The Ideal Woman behind a Portrait
Armstrong Atlantic State University
Agnolo Bronzino's 1545 painting, Eleonora of Toledo with Son, Giovanni de' Medici, depicts an influential lady of Renaissance Florence. Through the painting, one observes that she is beautiful, poised, a family woman, and protective of her child. The painting provides a glimpse into the family life of those in political positions, as well as the ideal woman during the Renaissance.1
Eleonora of Toledo with Son, Giovanni
de' Medici by Agnolo Bronzino (1545)
Daughter of a Spanish viceroy, Eleonora of Toledo (b. 1522) married Cosimo I de' Medici (r. 1537−74), the ruler of Florence, in 1539. Her family had connections with Charles V (1500−58), the Holy Roman Emperor, and the marriage was highly attractive to Cosimo for many reasons. One of the major advantages of their union was that as a Spaniard, Eleonora's presence reduced any potential threat from her home country and the Holy Roman Emperor, thus providing political stability to the Medici family's rule.2
Eleonora’s position gave her the opportunity to effect changes in Florence, where she helped Cosimo with many affairs of the state. The ruler left her in charge several times as regent, trusting her to keep Florence running properly. Eleonora complemented her husband and aided him to the best of her ability. She was proactive as a first lady. An authoritative scholar depicts that she was “[p]assionate, imperious, and volatile” and “[d]iligent especially in supervising her children’s upbringing.”3
As such, Eleonora was a strong asset to Cosimo.

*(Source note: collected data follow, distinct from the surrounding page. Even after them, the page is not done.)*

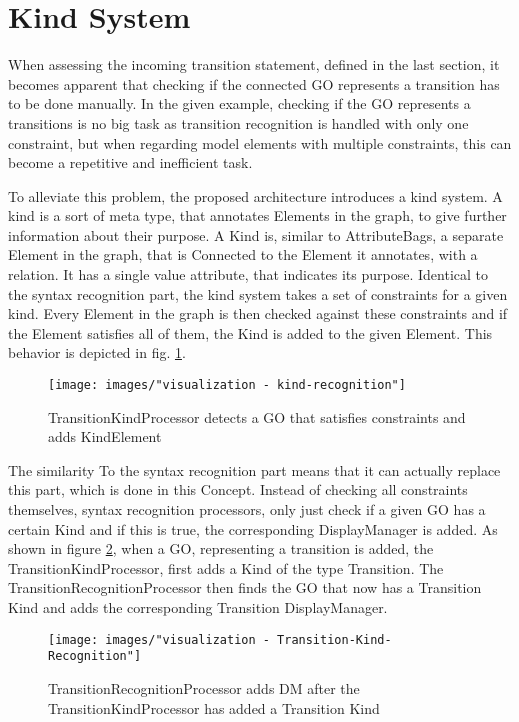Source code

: \section{Kind System}
When assessing the incoming transition statement, defined in the last section, it becomes apparent that checking if the connected GO represents a transition has to be done manually. In the given example, checking if the GO represents a transitions is no big task as transition recognition is handled with only one constraint, but when regarding model elements with multiple constraints, this can become a repetitive and inefficient task. 

To alleviate this problem, the proposed architecture introduces a kind system. A kind is a sort of meta type, that annotates Elements in the graph, to give further information about their purpose. A Kind is, similar to AttributeBags, a separate Element in the graph, that is Connected to the Element it annotates, with a relation. It has a single value attribute, that indicates its purpose. Identical to the syntax recognition part, the kind system takes a set of constraints for a given kind. Every Element in the graph is then checked against these constraints and if the Element satisfies all of them, the Kind is added to the given Element. This behavior is depicted in fig. \ref{fig:kind-recognition}.

\begin{figure}
  \centering
  \texttt{[image: images/"visualization - kind-recognition"]}
  \caption{TransitionKindProcessor detects a GO that satisfies constraints and adds KindElement}
  \label{fig:kind-recognition}
\end{figure}

The similarity To the syntax recognition part means that it can actually replace this part, which is done in this Concept. Instead of checking all constraints themselves, syntax recognition processors, only just check if a given GO has a certain Kind and if this is true, the corresponding DisplayManager is added. As shown in figure \ref{fig:Transition-Kind-Recognition}, when a GO, representing a transition is added, the TransitionKindProcessor, first adds a Kind of the type Transition. The TransitionRecognitionProcessor then finds the GO that now has a Transition Kind and adds the corresponding Transition DisplayManager.

\begin{figure}[ht]
\centering
\texttt{[image: images/"visualization - Transition-Kind-Recognition"]}
\caption{TransitionRecognitionProcessor adds DM after the TransitionKindProcessor has added a Transition Kind}
\label{fig:Transition-Kind-Recognition}
\end{figure}

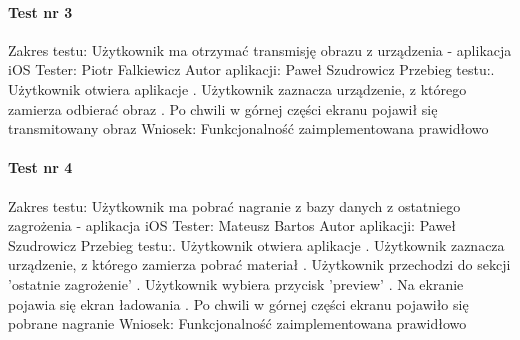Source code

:  \paragraph{Test nr 3}
Zakres testu:\newline
Użytkownik ma otrzymać transmisję obrazu z urządzenia - aplikacja iOS\newline
Tester: Piotr Falkiewicz \newline
Autor aplikacji: Paweł Szudrowicz \newline
Przebieg testu:. Użytkownik otwiera aplikacje . Użytkownik zaznacza urządzenie, z którego zamierza odbierać obraz . Po chwili w górnej części ekranu pojawił się transmitowany obraz\newline
Wniosek:\newline
Funkcjonalność zaimplementowana prawidłowo\newline
\newline

 \paragraph{Test nr 4}
Zakres testu:\newline
Użytkownik ma pobrać nagranie z bazy danych z ostatniego zagrożenia - aplikacja iOS\newline
Tester: Mateusz Bartos \newline
Autor aplikacji: Paweł Szudrowicz \newline
Przebieg testu:. Użytkownik otwiera aplikacje . Użytkownik zaznacza urządzenie, z którego zamierza pobrać materiał . Użytkownik przechodzi do sekcji 'ostatnie zagrożenie' . Użytkownik wybiera przycisk 'preview' . Na ekranie pojawia się ekran ładowania . Po chwili w górnej części ekranu pojawiło się pobrane nagranie \newline
Wniosek:\newline
Funkcjonalność zaimplementowana prawidłowo\newline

In the portrait, Eleonora is wearing a beautiful black and white print dress that was most likely made of Florentine silks. Indeed, as the scholar Joe Thomas points out, “to have an official portrait of his wife, the duchess, painted in other than Florentine silks would have been a contradictory and ironic move on Cosimo’s part.”4
Wearing a Florentine dress not only boosted the economy by showing faith in the fabrics created domestically, but also spurred national pride and inspired acceptance of the Spanish duchess. Despite this, the dress does have Spanish influence examined in the cut, fabric, and style. Thomas suspects that Eleonora fancied this particular dress more than others she owned, because it appears in multiple state portraits and she was buried wearing it. Thus “[t]he image of Eleanor in this dress became the equivalent of her state portrait.”5
Pictured with her son, Giovanni, Eleonora was depicted as a mother foremost. This is possibly “because the Medici’s desperately needed male heirs after Cosimo’s predecessor died childless after having been marred by sexual scandal.”6
Not only were the children necessary to continue the Medici line, but also Eleonora had to be linked to Cosimo’s children to prove the child’s legitimacy. This made the Medici power indisputable. A scholar believes that it “is the first known, state commissioned painting to include the ruler’s heir.”7
Obviously, because of her diligence and protectiveness towards her children, Eleonora was a woman that many others referenced for guidance on desirable behavior.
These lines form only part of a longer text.